-- PROBLEM --
In the records below, find each line containing the word "conjunct" and copy it.

-- INPUT DATA --
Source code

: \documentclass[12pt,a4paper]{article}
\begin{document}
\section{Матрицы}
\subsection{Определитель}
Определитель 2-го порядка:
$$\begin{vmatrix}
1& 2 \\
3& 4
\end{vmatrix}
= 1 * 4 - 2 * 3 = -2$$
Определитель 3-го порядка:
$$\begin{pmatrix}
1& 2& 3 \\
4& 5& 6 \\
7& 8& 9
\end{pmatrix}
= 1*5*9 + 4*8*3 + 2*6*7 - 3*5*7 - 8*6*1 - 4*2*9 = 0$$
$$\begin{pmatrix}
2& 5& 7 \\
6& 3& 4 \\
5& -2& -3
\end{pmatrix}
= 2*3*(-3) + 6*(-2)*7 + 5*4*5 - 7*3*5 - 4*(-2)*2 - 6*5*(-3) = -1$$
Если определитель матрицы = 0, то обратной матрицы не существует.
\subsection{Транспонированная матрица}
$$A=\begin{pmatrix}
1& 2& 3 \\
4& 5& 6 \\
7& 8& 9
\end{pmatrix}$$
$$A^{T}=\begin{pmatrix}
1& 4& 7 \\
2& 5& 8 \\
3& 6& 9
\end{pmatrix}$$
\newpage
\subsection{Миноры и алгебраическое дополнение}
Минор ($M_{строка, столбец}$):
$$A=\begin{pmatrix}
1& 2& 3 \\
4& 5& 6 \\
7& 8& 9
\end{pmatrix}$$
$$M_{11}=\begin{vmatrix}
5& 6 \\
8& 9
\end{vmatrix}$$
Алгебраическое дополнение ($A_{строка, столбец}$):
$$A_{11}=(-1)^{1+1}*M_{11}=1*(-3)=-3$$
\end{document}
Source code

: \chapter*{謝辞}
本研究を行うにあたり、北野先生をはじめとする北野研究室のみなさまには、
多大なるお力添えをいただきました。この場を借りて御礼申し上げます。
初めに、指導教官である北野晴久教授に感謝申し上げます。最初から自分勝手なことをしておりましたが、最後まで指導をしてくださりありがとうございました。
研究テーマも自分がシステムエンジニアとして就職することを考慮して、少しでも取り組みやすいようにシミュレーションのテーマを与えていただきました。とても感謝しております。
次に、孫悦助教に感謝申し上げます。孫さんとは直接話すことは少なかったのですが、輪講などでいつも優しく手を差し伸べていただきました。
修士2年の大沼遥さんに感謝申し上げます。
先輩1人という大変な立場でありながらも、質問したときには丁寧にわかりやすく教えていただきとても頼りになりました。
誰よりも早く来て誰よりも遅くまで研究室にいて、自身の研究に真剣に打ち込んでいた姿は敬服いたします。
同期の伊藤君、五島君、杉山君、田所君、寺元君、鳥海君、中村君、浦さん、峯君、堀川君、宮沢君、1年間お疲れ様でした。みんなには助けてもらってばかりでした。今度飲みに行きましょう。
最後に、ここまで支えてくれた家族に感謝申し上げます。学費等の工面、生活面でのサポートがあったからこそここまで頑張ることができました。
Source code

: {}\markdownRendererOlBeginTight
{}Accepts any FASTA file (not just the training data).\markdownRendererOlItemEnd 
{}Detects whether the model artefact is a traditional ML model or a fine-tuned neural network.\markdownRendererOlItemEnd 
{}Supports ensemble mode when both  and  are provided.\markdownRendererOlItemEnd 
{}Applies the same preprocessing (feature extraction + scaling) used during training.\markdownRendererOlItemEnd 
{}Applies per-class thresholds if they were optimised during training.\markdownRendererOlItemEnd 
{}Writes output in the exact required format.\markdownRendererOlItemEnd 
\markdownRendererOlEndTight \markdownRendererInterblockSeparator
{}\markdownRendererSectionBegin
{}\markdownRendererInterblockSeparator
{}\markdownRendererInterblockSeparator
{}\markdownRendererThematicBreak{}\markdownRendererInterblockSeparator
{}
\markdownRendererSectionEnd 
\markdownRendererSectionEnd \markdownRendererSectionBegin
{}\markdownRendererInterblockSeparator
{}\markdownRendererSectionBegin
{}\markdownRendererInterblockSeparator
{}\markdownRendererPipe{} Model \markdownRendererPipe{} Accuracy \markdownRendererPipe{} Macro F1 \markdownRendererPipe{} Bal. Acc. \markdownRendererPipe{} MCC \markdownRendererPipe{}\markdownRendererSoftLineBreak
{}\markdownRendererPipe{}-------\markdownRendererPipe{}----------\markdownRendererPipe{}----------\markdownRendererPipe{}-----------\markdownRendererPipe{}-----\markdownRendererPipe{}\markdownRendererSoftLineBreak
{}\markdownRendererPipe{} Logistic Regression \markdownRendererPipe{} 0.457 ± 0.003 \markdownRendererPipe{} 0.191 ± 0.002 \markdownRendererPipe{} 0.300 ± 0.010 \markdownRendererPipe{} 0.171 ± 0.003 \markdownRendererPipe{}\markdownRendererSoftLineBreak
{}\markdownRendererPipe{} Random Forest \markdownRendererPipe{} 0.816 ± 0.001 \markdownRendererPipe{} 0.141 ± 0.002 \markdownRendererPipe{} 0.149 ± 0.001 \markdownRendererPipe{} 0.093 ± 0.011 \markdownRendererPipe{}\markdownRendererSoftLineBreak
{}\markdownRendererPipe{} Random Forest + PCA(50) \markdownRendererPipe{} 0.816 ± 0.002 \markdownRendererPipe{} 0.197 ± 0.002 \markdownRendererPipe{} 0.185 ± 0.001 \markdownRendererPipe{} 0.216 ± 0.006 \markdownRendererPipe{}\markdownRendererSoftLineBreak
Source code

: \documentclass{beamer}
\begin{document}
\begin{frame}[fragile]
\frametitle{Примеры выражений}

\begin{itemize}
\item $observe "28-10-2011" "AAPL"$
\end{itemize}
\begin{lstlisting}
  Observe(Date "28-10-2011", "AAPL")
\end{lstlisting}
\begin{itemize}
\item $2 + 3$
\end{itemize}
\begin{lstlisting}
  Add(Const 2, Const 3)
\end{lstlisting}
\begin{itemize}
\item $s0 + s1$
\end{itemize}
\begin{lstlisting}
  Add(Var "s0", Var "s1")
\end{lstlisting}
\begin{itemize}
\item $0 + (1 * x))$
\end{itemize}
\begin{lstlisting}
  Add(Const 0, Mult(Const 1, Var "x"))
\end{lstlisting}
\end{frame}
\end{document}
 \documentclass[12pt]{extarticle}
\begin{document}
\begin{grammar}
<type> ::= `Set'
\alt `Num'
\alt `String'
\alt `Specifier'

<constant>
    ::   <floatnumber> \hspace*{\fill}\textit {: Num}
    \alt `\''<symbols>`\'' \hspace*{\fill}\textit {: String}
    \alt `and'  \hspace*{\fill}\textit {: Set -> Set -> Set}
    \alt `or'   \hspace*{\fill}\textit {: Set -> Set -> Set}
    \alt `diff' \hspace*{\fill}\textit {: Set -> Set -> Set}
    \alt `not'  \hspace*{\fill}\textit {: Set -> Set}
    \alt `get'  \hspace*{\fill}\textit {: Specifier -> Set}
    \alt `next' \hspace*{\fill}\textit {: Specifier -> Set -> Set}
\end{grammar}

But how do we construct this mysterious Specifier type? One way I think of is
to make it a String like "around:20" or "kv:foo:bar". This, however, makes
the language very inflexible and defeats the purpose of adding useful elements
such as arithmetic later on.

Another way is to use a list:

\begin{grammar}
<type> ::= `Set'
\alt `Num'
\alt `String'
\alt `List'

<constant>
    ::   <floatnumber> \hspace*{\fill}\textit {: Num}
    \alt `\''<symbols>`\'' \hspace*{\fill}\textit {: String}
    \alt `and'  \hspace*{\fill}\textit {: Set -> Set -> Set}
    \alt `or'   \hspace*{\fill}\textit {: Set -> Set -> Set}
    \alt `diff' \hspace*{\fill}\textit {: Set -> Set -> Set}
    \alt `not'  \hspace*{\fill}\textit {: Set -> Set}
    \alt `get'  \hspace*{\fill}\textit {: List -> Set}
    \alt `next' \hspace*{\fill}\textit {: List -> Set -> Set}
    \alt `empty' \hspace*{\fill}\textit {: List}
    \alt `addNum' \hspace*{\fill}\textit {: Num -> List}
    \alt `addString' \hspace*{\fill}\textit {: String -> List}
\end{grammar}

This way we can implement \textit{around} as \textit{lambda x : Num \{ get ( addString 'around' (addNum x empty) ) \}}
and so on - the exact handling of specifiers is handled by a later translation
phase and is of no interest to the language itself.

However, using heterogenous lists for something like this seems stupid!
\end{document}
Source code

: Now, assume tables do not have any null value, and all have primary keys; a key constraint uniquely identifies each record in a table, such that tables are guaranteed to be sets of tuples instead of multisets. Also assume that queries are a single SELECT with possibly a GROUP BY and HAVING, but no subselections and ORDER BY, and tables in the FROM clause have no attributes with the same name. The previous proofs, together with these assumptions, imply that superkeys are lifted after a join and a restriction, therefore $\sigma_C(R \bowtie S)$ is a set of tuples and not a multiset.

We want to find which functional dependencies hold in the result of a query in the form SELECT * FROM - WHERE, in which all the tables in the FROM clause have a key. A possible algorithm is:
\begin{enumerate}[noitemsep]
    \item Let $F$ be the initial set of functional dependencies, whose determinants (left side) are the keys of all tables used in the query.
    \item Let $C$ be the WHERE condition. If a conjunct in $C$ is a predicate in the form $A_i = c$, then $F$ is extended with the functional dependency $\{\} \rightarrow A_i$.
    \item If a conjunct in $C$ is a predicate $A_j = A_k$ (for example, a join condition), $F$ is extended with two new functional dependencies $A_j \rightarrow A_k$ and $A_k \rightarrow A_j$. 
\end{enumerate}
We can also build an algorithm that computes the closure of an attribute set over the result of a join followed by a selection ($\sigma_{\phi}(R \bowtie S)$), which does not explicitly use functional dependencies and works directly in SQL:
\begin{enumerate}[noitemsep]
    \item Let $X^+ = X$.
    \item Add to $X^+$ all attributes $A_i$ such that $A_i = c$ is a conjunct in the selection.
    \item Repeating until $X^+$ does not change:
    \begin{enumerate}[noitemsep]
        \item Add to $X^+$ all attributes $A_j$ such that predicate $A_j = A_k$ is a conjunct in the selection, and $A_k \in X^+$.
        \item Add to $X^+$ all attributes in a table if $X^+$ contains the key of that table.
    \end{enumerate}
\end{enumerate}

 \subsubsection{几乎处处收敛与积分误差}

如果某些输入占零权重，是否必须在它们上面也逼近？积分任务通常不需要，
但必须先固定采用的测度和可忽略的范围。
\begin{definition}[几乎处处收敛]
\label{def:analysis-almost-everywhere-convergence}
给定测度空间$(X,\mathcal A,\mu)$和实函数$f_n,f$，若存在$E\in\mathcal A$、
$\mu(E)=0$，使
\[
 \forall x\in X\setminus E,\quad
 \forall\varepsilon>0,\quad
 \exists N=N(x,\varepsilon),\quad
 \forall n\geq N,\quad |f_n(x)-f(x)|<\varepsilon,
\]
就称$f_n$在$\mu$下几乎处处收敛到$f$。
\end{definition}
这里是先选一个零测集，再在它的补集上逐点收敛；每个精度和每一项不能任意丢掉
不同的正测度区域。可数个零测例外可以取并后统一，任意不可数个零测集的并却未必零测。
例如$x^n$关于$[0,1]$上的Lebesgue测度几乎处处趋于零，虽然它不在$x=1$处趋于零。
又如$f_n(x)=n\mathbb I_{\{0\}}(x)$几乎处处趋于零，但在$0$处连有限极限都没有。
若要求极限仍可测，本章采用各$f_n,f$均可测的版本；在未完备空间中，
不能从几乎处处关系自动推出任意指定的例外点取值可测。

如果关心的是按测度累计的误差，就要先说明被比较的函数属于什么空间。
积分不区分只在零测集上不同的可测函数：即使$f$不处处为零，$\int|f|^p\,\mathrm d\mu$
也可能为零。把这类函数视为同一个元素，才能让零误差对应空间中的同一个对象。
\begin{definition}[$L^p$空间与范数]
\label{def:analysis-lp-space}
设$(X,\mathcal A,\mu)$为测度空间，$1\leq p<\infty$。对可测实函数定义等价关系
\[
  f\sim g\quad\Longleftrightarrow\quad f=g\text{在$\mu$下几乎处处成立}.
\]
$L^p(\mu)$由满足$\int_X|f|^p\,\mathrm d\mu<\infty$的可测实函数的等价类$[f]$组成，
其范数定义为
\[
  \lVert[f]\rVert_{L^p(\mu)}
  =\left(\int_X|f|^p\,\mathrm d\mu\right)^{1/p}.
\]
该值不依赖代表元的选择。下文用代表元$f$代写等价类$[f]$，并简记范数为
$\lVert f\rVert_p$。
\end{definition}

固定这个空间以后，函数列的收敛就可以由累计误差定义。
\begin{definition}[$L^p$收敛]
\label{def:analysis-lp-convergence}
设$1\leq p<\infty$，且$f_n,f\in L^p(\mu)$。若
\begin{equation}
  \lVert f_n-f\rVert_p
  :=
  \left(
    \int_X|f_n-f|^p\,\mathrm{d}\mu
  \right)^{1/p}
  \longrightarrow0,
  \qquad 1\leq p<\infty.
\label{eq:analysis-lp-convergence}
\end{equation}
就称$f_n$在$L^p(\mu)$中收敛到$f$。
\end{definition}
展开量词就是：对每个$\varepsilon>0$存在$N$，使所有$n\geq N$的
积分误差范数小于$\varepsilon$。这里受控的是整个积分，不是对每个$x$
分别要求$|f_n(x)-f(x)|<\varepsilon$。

-- RESULT FOR THIS EXERCISE --
    \item Let $C$ be the WHERE condition. If a conjunct in $C$ is a predicate in the form $A_i = c$, then $F$ is extended with the functional dependency $\{\} \rightarrow A_i$.
    \item If a conjunct in $C$ is a predicate $A_j = A_k$ (for example, a join condition), $F$ is extended with two new functional dependencies $A_j \rightarrow A_k$ and $A_k \rightarrow A_j$. 
    \item Add to $X^+$ all attributes $A_i$ such that $A_i = c$ is a conjunct in the selection.
        \item Add to $X^+$ all attributes $A_j$ such that predicate $A_j = A_k$ is a conjunct in the selection, and $A_k \in X^+$.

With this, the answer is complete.